Sunday, March 04, 2007

At home in Arles

Note to readers: this post occurs out of sequence... it should have been published right after the one about Carcassonne but somehow I misplaced it in my mind. Actually if you continue reading the next post (Seeing Arles) after finsishing this one then you get things in the proper order after all...confused? Sorry.

When we finally decided on Provence as our vacation destination, Beth undertook the task of finding an apartment to rent for a week. It didn't take her too long to amass quite a list of possibilities but it was pretty easy to narrow our choices down to two or three. In the end it we chose an apartment in the oldest part of the city of Arles.

We drove through the windy streets, found the river which became our major reference point, and then finally found a parking spot a few blocks from home.
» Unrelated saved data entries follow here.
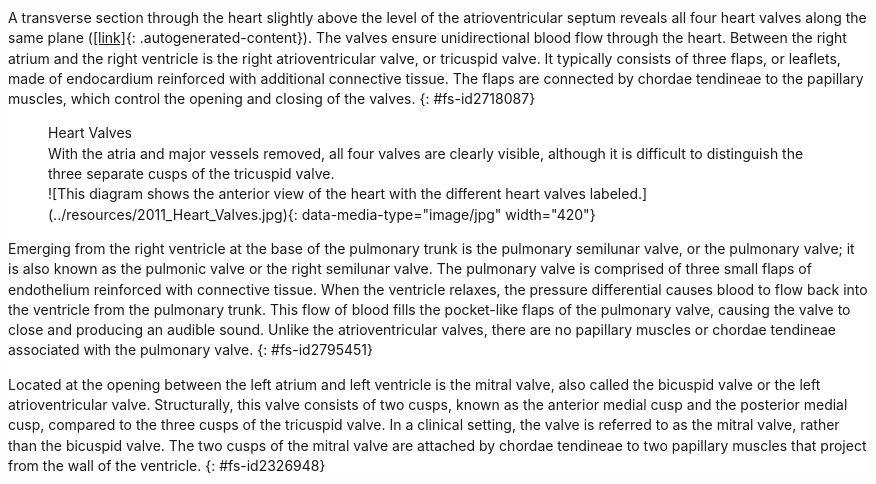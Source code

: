 A transverse section through the heart slightly above the level of the
atrioventricular septum reveals all four heart valves along the same
plane ([\[link\]](#fig-ch20_01_11){: .autogenerated-content}). The
valves ensure unidirectional blood flow through the heart. Between the
right atrium and the right ventricle is the <span data-type="term">right
atrioventricular valve</span>, or <span data-type="term">tricuspid
valve</span>. It typically consists of three flaps, or leaflets, made of
endocardium reinforced with additional connective tissue. The flaps are
connected by chordae tendineae to the papillary muscles, which control
the opening and closing of the valves.
{: #fs-id2718087}

<figure id="fig-ch20_01_11">
<div data-type="title">
Heart Valves
</div>
<figcaption>
With the atria and major vessels removed, all four valves are clearly
visible, although it is difficult to distinguish the three separate
cusps of the tricuspid valve.
</figcaption>
<span markdown="1" data-type="media" id="fs-id1976281" data-alt="This diagram shows
the anterior view of the heart with the different heart valves
labeled."> ![This diagram shows the anterior view of the heart with the
different heart valves labeled.](../resources/2011_Heart_Valves.jpg){:
data-media-type="image/jpg" width="420"} </span>
</figure>
Emerging from the right ventricle at the base of the pulmonary trunk is
the pulmonary semilunar valve, or the <span data-type="term">pulmonary
valve</span>; it is also known as the pulmonic valve or the right
semilunar valve. The pulmonary valve is comprised of three small flaps
of endothelium reinforced with connective tissue. When the ventricle
relaxes, the pressure differential causes blood to flow back into the
ventricle from the pulmonary trunk. This flow of blood fills the
pocket-like flaps of the pulmonary valve, causing the valve to close and
producing an audible sound. Unlike the atrioventricular valves, there
are no papillary muscles or chordae tendineae associated with the
pulmonary valve.
{: #fs-id2795451}

Located at the opening between the left atrium and left ventricle is the
<span data-type="term">mitral valve</span>, also called the <span
data-type="term">bicuspid valve</span> or the <span
data-type="term">left atrioventricular valve</span>. Structurally, this
valve consists of two cusps, known as the anterior medial cusp and the
posterior medial cusp, compared to the three cusps of the tricuspid
valve. In a clinical setting, the valve is referred to as the mitral
valve, rather than the bicuspid valve. The two cusps of the mitral valve
are attached by chordae tendineae to two papillary muscles that project
from the wall of the ventricle.
{: #fs-id2326948}


[1]: http://openstaxcollege.org/l/AHA
[2]: http://openstaxcollege.org/l/heartvalve
[3]: http://openstaxcollege.org/l/heartsounds
[4]: http://openstaxcollege.org/l/cardiologist
[5]: http://openstaxcollege.org/l/cardiotech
We walked up a tiny street called Rue Louis Pasteur and found our apartment and our host waiting for us with the key. She told us that we were the first renters this year.

We entered the building and started up the spiral staircase. Our place was on the top floor, Tess and Colm, who have lately been intrigued with seeing how high they can count, seized upon the occasion to count the steps out loud. We arrived sixty odd steps later at our door. We went inside. It was, to say the least, very satisfactory. This would be home base for one week. By the time the week was over, the kids and Beth and I would all be calling it home. We never did arrive at a clear result for the number of steps however - so much for the idea of manual recounting.

I set up my guitar by a table near a window. By the end of the week I had pretty well learned four Jack Johnson tunes...I'm fetching up a little performance for some of my classes. (When I asked my students here who they liked to listen to his name came up as much as anyone's.)

Beth and I spent some quality time out on the terrace sipping wine or Lillet, looking out over tiled rooftops, watching birds migrate overhead, the sky a dynamic tableau over which the mistral blew clouds, misty rain, and just as often, scraped the slate clean leaving an impossibly blue sky upon which to paint a new day.
The kids slept in a loft with three single beds (and a mosquito net!). It's tricky carrying a sleeping child up the steep steps to the loft and coming down in the night time is no mean feat either but we managed the week without any mishaps. Our room was cozy and comfortable.
We ate almost all of our meals in the kitchen. Once we got Vietnamese takeout and once we bought some curry chicken from a nearby traiteur. Other than that we made our own meals...
The kids played with their toys and books and a deck of cards...war and concentration are the games of choice...I'm going to introduce checkers any day now just to break up the routine and the quarrels over who gets the jokers.

There was a small tv. The kids contented themselves the entire week with a single video (chosen over 101 Dalmations, The Lion King) which they watched almost every day. Kirikou, a French children's video set in Africa. Because it is in French we let them watch it outside of Sundays, our special movie day. Until this week Colm had never seen the end of the Kirikou because he always falls asleep but in Arles he broke through the zzz barrier and saw the whole thing. The main character is a tiny boy called Kirikou, the chorus of the theme song sums him up pretty well.
Kirikou n'est pas grand, mais il est vaillant!
Kirikou est petit mais il peut beaucoup!
(He isn't big but he is brave/he is little but he is able)

Tess loves quoting lines from the show. She goes around chanting "Malheur!" or "Le chapeau n'est pas magique!" Colm watches her intently, when his sister breaks into French like this he is always a little wary but curious too. She often enlists him acting out the story usually casting him as one of the Sorciere's fetishes. While watching the show, she delights in keeping Colm abreast of what is going on in the video.
We did leave the apartment ... more about that later.


Anonymous erin said...

The place looks and sounds wonderful! Also, FYI: Jack Johnson is my cousin. Our Grammas were sisters. He'll be thrilled when I tell him you like his music.

11:44 PM  
Anonymous beth said...

hey erin! why don't you also tell him that I think he is really cute!!